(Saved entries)
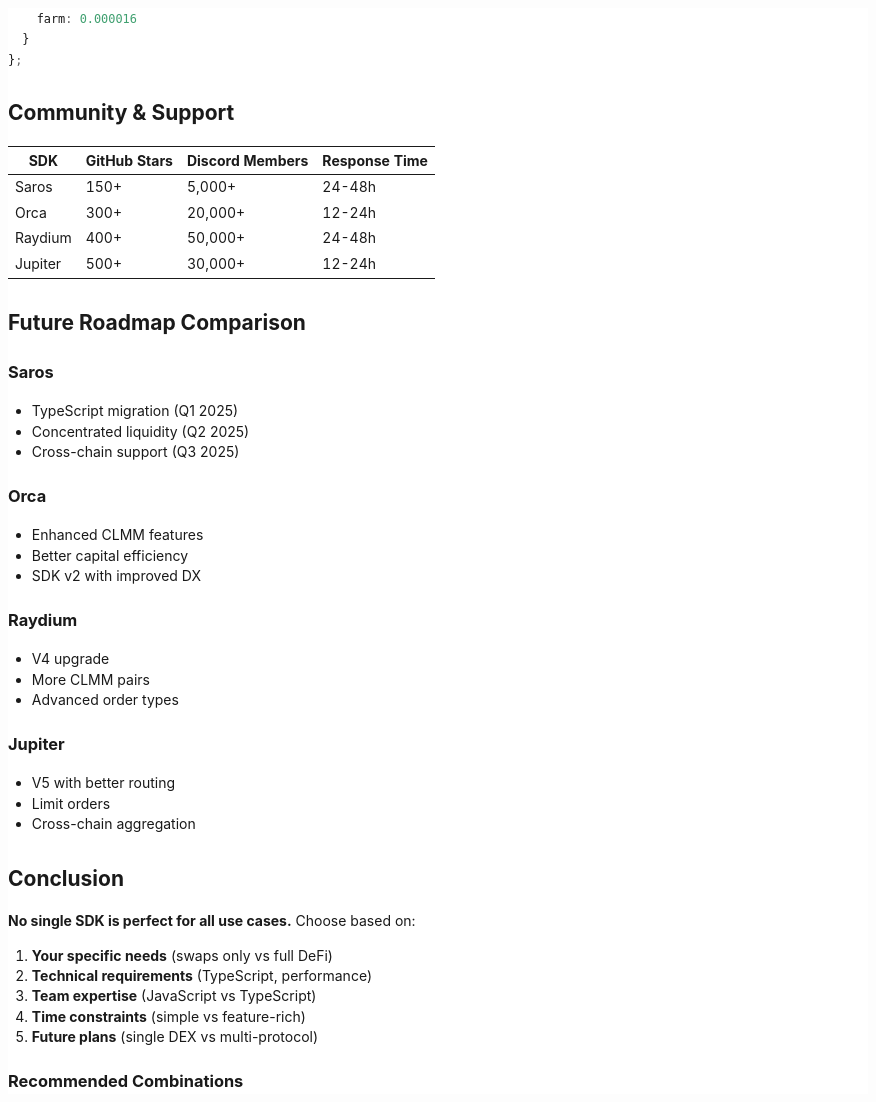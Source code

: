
 ```javascript
    farm: 0.000016
  }
};
```

## Community & Support

| SDK | GitHub Stars | Discord Members | Response Time |
|-----|-------------|-----------------|---------------|
| Saros | 150+ | 5,000+ | 24-48h |
| Orca | 300+ | 20,000+ | 12-24h |
| Raydium | 400+ | 50,000+ | 24-48h |
| Jupiter | 500+ | 30,000+ | 12-24h |

## Future Roadmap Comparison

### Saros
- TypeScript migration (Q1 2025)
- Concentrated liquidity (Q2 2025)
- Cross-chain support (Q3 2025)

### Orca
- Enhanced CLMM features
- Better capital efficiency
- SDK v2 with improved DX

### Raydium
- V4 upgrade
- More CLMM pairs
- Advanced order types

### Jupiter
- V5 with better routing
- Limit orders
- Cross-chain aggregation

## Conclusion

**No single SDK is perfect for all use cases.** Choose based on:

1. **Your specific needs** (swaps only vs full DeFi)
2. **Technical requirements** (TypeScript, performance)
3. **Team expertise** (JavaScript vs TypeScript)
4. **Time constraints** (simple vs feature-rich)
5. **Future plans** (single DEX vs multi-protocol)

### Recommended Combinations
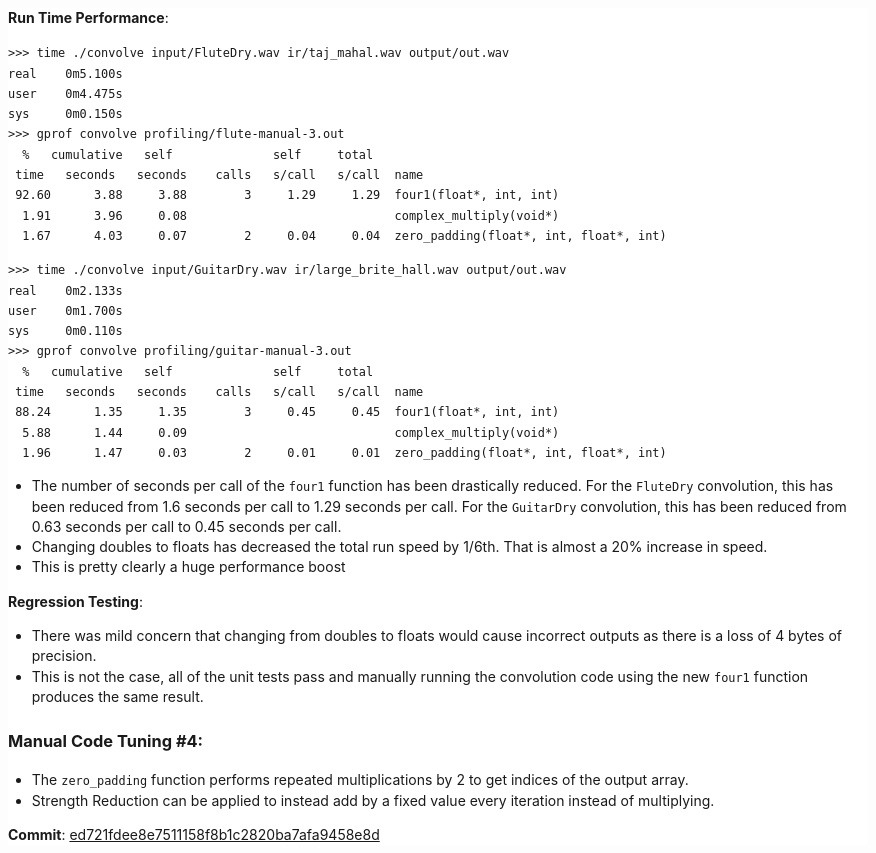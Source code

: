 **Run Time Performance**:
```
>>> time ./convolve input/FluteDry.wav ir/taj_mahal.wav output/out.wav
real    0m5.100s
user    0m4.475s
sys     0m0.150s
>>> gprof convolve profiling/flute-manual-3.out
  %   cumulative   self              self     total           
 time   seconds   seconds    calls   s/call   s/call  name    
 92.60      3.88     3.88        3     1.29     1.29  four1(float*, int, int)
  1.91      3.96     0.08                             complex_multiply(void*)
  1.67      4.03     0.07        2     0.04     0.04  zero_padding(float*, int, float*, int)
```
```
>>> time ./convolve input/GuitarDry.wav ir/large_brite_hall.wav output/out.wav
real    0m2.133s
user    0m1.700s
sys     0m0.110s
>>> gprof convolve profiling/guitar-manual-3.out
  %   cumulative   self              self     total           
 time   seconds   seconds    calls   s/call   s/call  name    
 88.24      1.35     1.35        3     0.45     0.45  four1(float*, int, int)
  5.88      1.44     0.09                             complex_multiply(void*)
  1.96      1.47     0.03        2     0.01     0.01  zero_padding(float*, int, float*, int)
```
 - The number of seconds per call of the `four1` function has been drastically reduced. For the `FluteDry` convolution, this has been reduced from 1.6 seconds per call to 1.29 seconds per call. For the `GuitarDry` convolution, this has been reduced from 0.63 seconds per call to 0.45 seconds per call.
 - Changing doubles to floats has decreased the total run speed by 1/6th. That is almost a 20% increase in speed.
 - This is pretty clearly a huge performance boost

<div style="page-break-after: always;"></div>

**Regression Testing**:
 - There was mild concern that changing from doubles to floats would cause incorrect outputs as there is a loss of 4 bytes of precision.
 - This is not the case, all of the unit tests pass and manually running the convolution code using the new `four1` function produces the same result.




<div style="page-break-after: always;"></div>

### Manual Code Tuning #4:
 - The `zero_padding` function performs repeated multiplications by 2 to get indices of the output array.
 - Strength Reduction can be applied to instead add by a fixed value every iteration instead of multiplying.

**Commit**: [ed721fdee8e7511158f8b1c2820ba7afa9458e8d](https://github.com/alexs2112/CPSC501-Convolution/commit/ed721fdee8e7511158f8b1c2820ba7afa9458e8d)
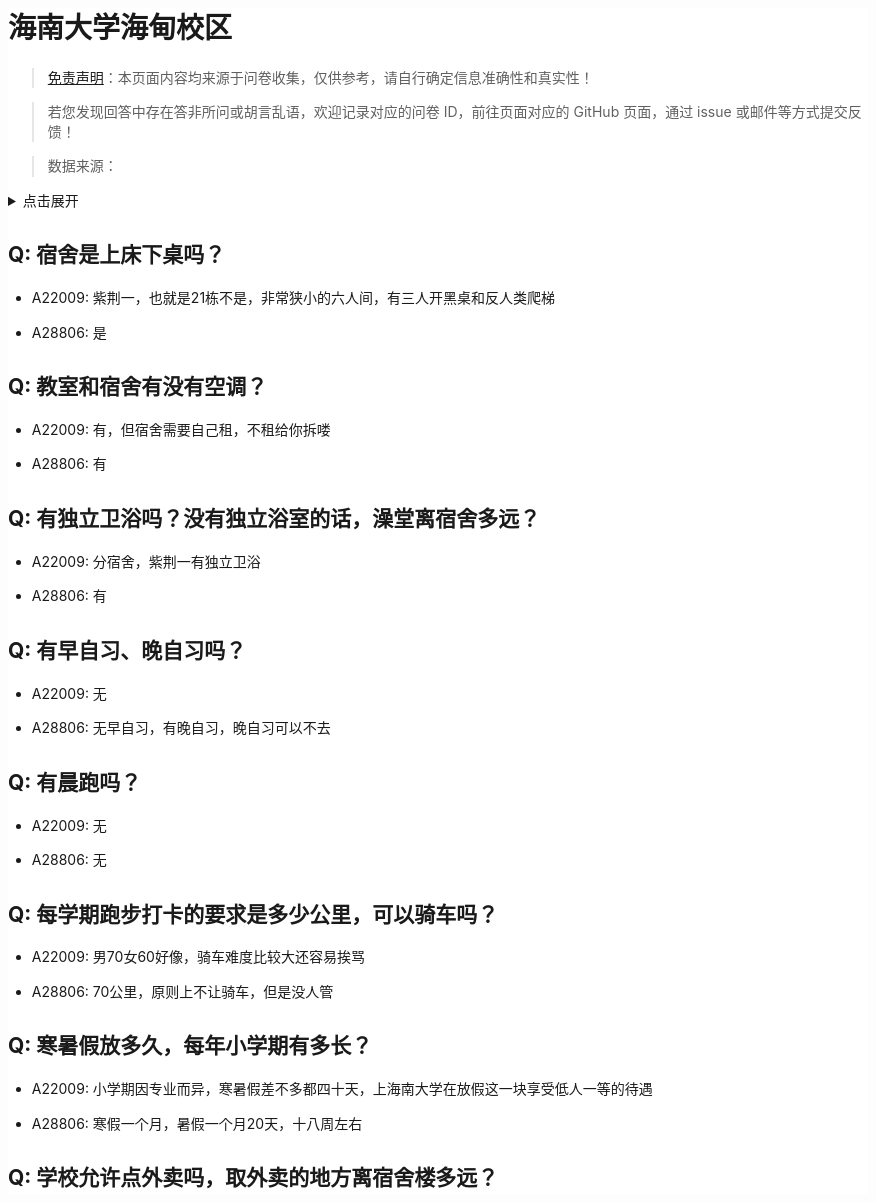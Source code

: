 # 海南大学海甸校区

> [免责声明](https://colleges.chat/#_3)：本页面内容均来源于问卷收集，仅供参考，请自行确定信息准确性和真实性！

> 若您发现回答中存在答非所问或胡言乱语，欢迎记录对应的问卷 ID，前往页面对应的 GitHub 页面，通过 issue 或邮件等方式提交反馈！

> 数据来源：

<details><summary>点击展开</summary></details>

## Q: 宿舍是上床下桌吗？

- A22009: 紫荆一，也就是21栋不是，非常狭小的六人间，有三人开黑桌和反人类爬梯

- A28806: 是

## Q: 教室和宿舍有没有空调？

- A22009: 有，但宿舍需要自己租，不租给你拆喽

- A28806: 有

## Q: 有独立卫浴吗？没有独立浴室的话，澡堂离宿舍多远？

- A22009: 分宿舍，紫荆一有独立卫浴

- A28806: 有

## Q: 有早自习、晚自习吗？

- A22009: 无

- A28806: 无早自习，有晚自习，晚自习可以不去

## Q: 有晨跑吗？

- A22009: 无

- A28806: 无

## Q: 每学期跑步打卡的要求是多少公里，可以骑车吗？

- A22009: 男70女60好像，骑车难度比较大还容易挨骂

- A28806: 70公里，原则上不让骑车，但是没人管

## Q: 寒暑假放多久，每年小学期有多长？

- A22009: 小学期因专业而异，寒暑假差不多都四十天，上海南大学在放假这一块享受低人一等的待遇

- A28806: 寒假一个月，暑假一个月20天，十八周左右

## Q: 学校允许点外卖吗，取外卖的地方离宿舍楼多远？
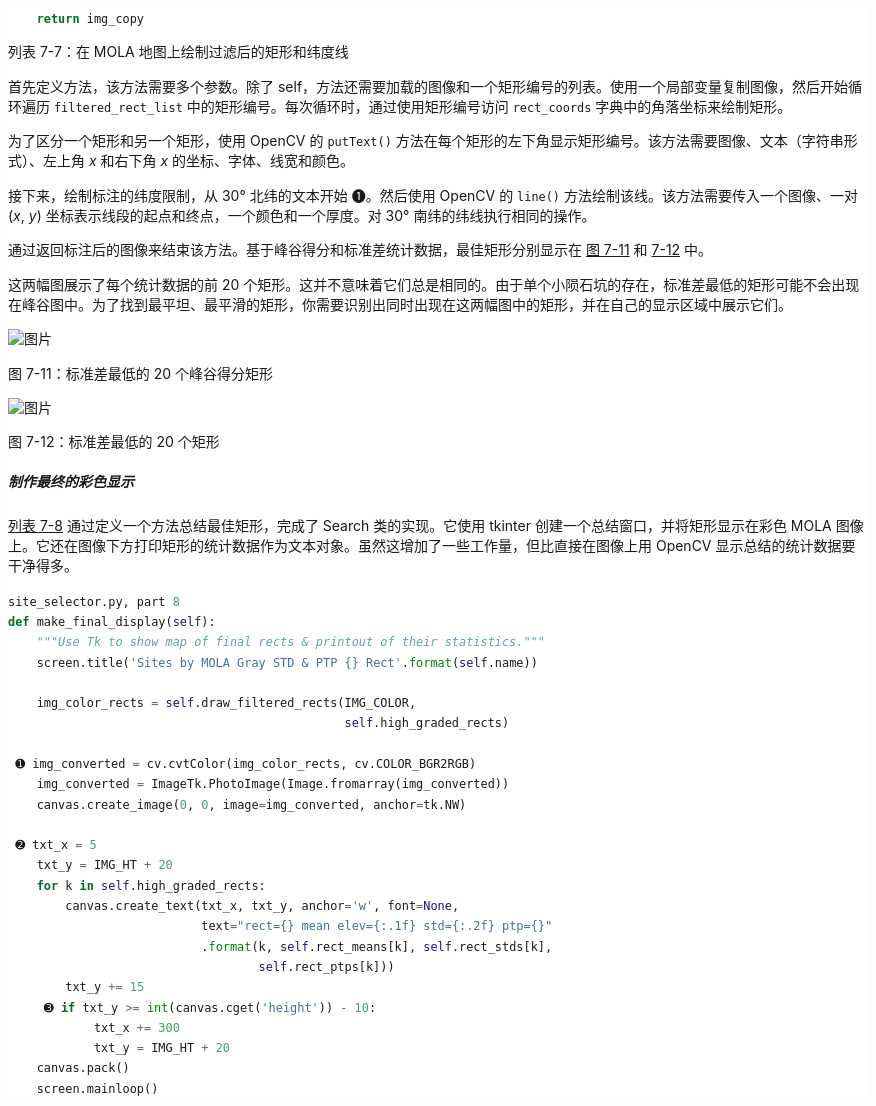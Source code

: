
 ```py
    return img_copy
```

列表 7-7：在 MOLA 地图上绘制过滤后的矩形和纬度线

首先定义方法，该方法需要多个参数。除了 self，方法还需要加载的图像和一个矩形编号的列表。使用一个局部变量复制图像，然后开始循环遍历 `filtered_rect_list` 中的矩形编号。每次循环时，通过使用矩形编号访问 `rect_coords` 字典中的角落坐标来绘制矩形。

为了区分一个矩形和另一个矩形，使用 OpenCV 的 `putText()` 方法在每个矩形的左下角显示矩形编号。该方法需要图像、文本（字符串形式）、左上角 *x* 和右下角 *x* 的坐标、字体、线宽和颜色。

接下来，绘制标注的纬度限制，从 30° 北纬的文本开始 ➊。然后使用 OpenCV 的 `line()` 方法绘制该线。该方法需要传入一个图像、一对 (*x*, *y*) 坐标表示线段的起点和终点，一个颜色和一个厚度。对 30° 南纬的纬线执行相同的操作。

通过返回标注后的图像来结束该方法。基于峰谷得分和标准差统计数据，最佳矩形分别显示在 [图 7-11](ch07.xhtml#ch07fig11) 和 [7-12](ch07.xhtml#ch07fig12) 中。

这两幅图展示了每个统计数据的前 20 个矩形。这并不意味着它们总是相同的。由于单个小陨石坑的存在，标准差最低的矩形可能不会出现在峰谷图中。为了找到最平坦、最平滑的矩形，你需要识别出同时出现在这两幅图中的矩形，并在自己的显示区域中展示它们。

![图片](../images/fig07-11.jpg)

图 7-11：标准差最低的 20 个峰谷得分矩形

![图片](../images/fig07-12.jpg)

图 7-12：标准差最低的 20 个矩形

##### **制作最终的彩色显示**

[列表 7-8](ch07.xhtml#ch07list8) 通过定义一个方法总结最佳矩形，完成了 Search 类的实现。它使用 tkinter 创建一个总结窗口，并将矩形显示在彩色 MOLA 图像上。它还在图像下方打印矩形的统计数据作为文本对象。虽然这增加了一些工作量，但比直接在图像上用 OpenCV 显示总结的统计数据要干净得多。

```py
site_selector.py, part 8
def make_final_display(self):
    """Use Tk to show map of final rects & printout of their statistics."""
    screen.title('Sites by MOLA Gray STD & PTP {} Rect'.format(self.name))

    img_color_rects = self.draw_filtered_rects(IMG_COLOR,
                                               self.high_graded_rects)

 ➊ img_converted = cv.cvtColor(img_color_rects, cv.COLOR_BGR2RGB)
    img_converted = ImageTk.PhotoImage(Image.fromarray(img_converted)) 
    canvas.create_image(0, 0, image=img_converted, anchor=tk.NW)

 ➋ txt_x = 5
    txt_y = IMG_HT + 20
    for k in self.high_graded_rects:
        canvas.create_text(txt_x, txt_y, anchor='w', font=None,
                           text="rect={} mean elev={:.1f} std={:.2f} ptp={}"
                           .format(k, self.rect_means[k], self.rect_stds[k],
                                   self.rect_ptps[k]))
        txt_y += 15
     ➌ if txt_y >= int(canvas.cget('height')) - 10:
            txt_x += 300
            txt_y = IMG_HT + 20        
    canvas.pack()
    screen.mainloop()
```
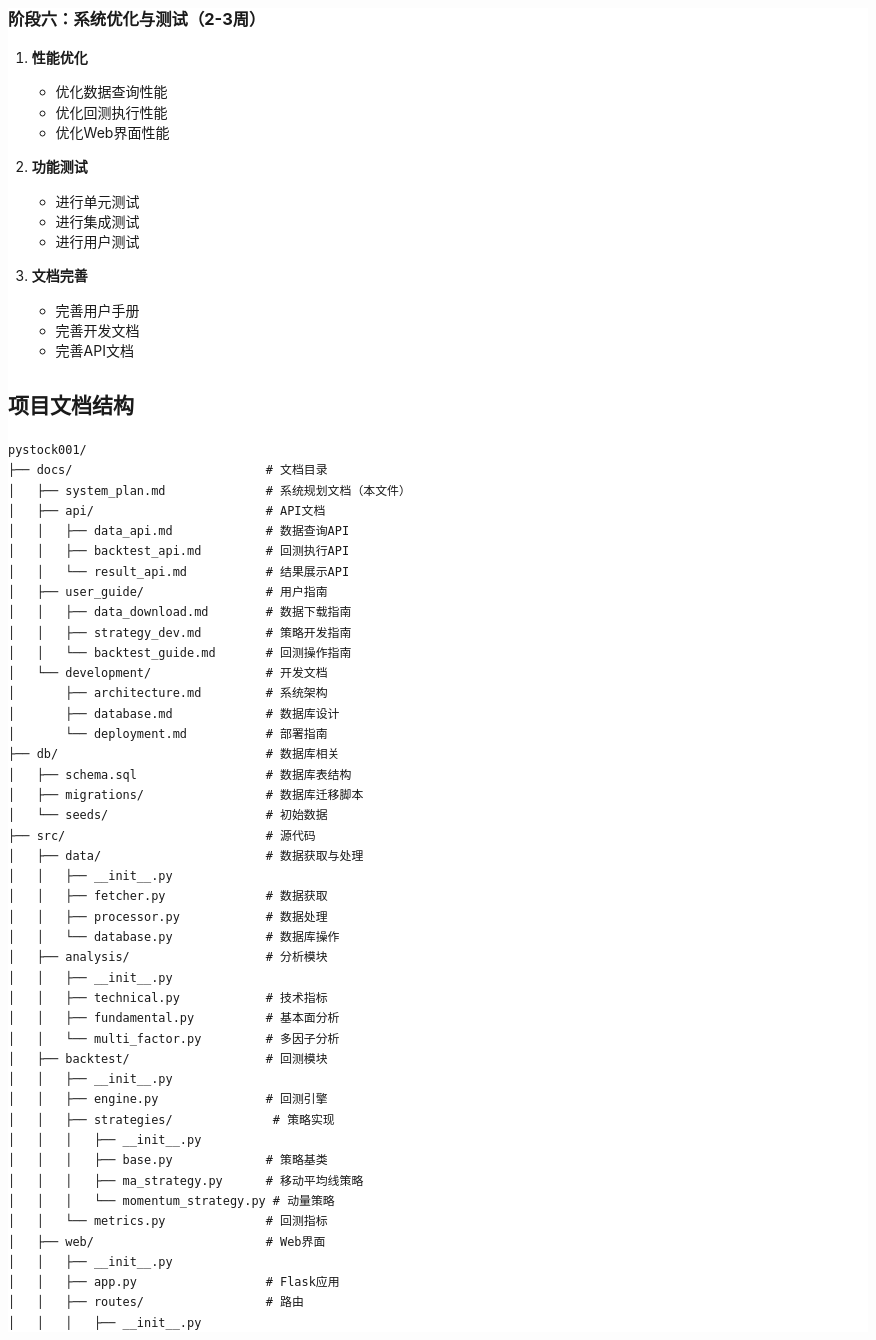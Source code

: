 ### 阶段六：系统优化与测试（2-3周）

1. **性能优化**
   - 优化数据查询性能
   - 优化回测执行性能
   - 优化Web界面性能

2. **功能测试**
   - 进行单元测试
   - 进行集成测试
   - 进行用户测试

3. **文档完善**
   - 完善用户手册
   - 完善开发文档
   - 完善API文档

## 项目文档结构

```
pystock001/
├── docs/                           # 文档目录
│   ├── system_plan.md              # 系统规划文档（本文件）
│   ├── api/                        # API文档
│   │   ├── data_api.md             # 数据查询API
│   │   ├── backtest_api.md         # 回测执行API
│   │   └── result_api.md           # 结果展示API
│   ├── user_guide/                 # 用户指南
│   │   ├── data_download.md        # 数据下载指南
│   │   ├── strategy_dev.md         # 策略开发指南
│   │   └── backtest_guide.md       # 回测操作指南
│   └── development/                # 开发文档
│       ├── architecture.md         # 系统架构
│       ├── database.md             # 数据库设计
│       └── deployment.md           # 部署指南
├── db/                             # 数据库相关
│   ├── schema.sql                  # 数据库表结构
│   ├── migrations/                 # 数据库迁移脚本
│   └── seeds/                      # 初始数据
├── src/                            # 源代码
│   ├── data/                       # 数据获取与处理
│   │   ├── __init__.py
│   │   ├── fetcher.py              # 数据获取
│   │   ├── processor.py            # 数据处理
│   │   └── database.py             # 数据库操作
│   ├── analysis/                   # 分析模块
│   │   ├── __init__.py
│   │   ├── technical.py            # 技术指标
│   │   ├── fundamental.py          # 基本面分析
│   │   └── multi_factor.py         # 多因子分析
│   ├── backtest/                   # 回测模块
│   │   ├── __init__.py
│   │   ├── engine.py               # 回测引擎
│   │   ├── strategies/              # 策略实现
│   │   │   ├── __init__.py
│   │   │   ├── base.py             # 策略基类
│   │   │   ├── ma_strategy.py      # 移动平均线策略
│   │   │   └── momentum_strategy.py # 动量策略
│   │   └── metrics.py              # 回测指标
│   ├── web/                        # Web界面
│   │   ├── __init__.py
│   │   ├── app.py                  # Flask应用
│   │   ├── routes/                 # 路由
│   │   │   ├── __init__.py
```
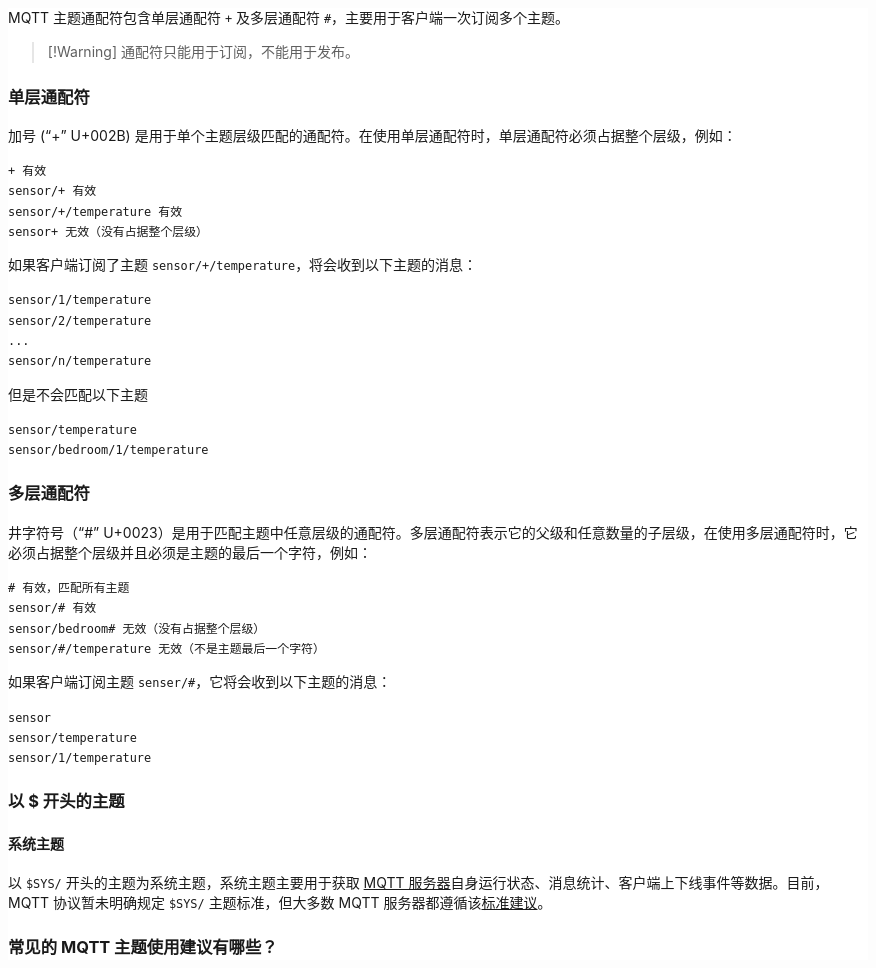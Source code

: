 MQTT 主题通配符包含单层通配符 `+` 及多层通配符 `#`，主要用于客户端一次订阅多个主题。

>[!Warning] 通配符只能用于订阅，不能用于发布。

### 单层通配符

加号 (“+” U+002B) 是用于单个主题层级匹配的通配符。在使用单层通配符时，单层通配符必须占据整个层级，例如：

```
+ 有效
sensor/+ 有效
sensor/+/temperature 有效
sensor+ 无效（没有占据整个层级）
```

如果客户端订阅了主题 `sensor/+/temperature`，将会收到以下主题的消息：
```
sensor/1/temperature
sensor/2/temperature
...
sensor/n/temperature
```

但是不会匹配以下主题
```
sensor/temperature
sensor/bedroom/1/temperature
```

### 多层通配符

井字符号（“#” U+0023）是用于匹配主题中任意层级的通配符。多层通配符表示它的父级和任意数量的子层级，在使用多层通配符时，它必须占据整个层级并且必须是主题的最后一个字符，例如：
```
# 有效，匹配所有主题
sensor/# 有效
sensor/bedroom# 无效（没有占据整个层级）
sensor/#/temperature 无效（不是主题最后一个字符）
```

如果客户端订阅主题 `senser/#`，它将会收到以下主题的消息：
```
sensor
sensor/temperature
sensor/1/temperature
```

###  以 $ 开头的主题

#### 系统主题

以 `$SYS/` 开头的主题为系统主题，系统主题主要用于获取 [MQTT 服务器](https://www.emqx.com/zh/mqtt/public-mqtt5-broker)自身运行状态、消息统计、客户端上下线事件等数据。目前，MQTT 协议暂未明确规定 `$SYS/` 主题标准，但大多数 MQTT 服务器都遵循该[标准建议](https://github.com/mqtt/mqtt.org/wiki/SYS-Topics)。

### 常见的 MQTT 主题使用建议有哪些？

WHAT TO WORK ON: Whenever a line of the data includes the word "canvas", show that line in full.

REPLY TO THE TASK:
    canvas.create_image(0, 0, image=img_converted, anchor=tk.NW)
        canvas.create_text(txt_x, txt_y, anchor='w', font=None,
     ➌ if txt_y >= int(canvas.cget('height')) - 10:
    canvas.pack()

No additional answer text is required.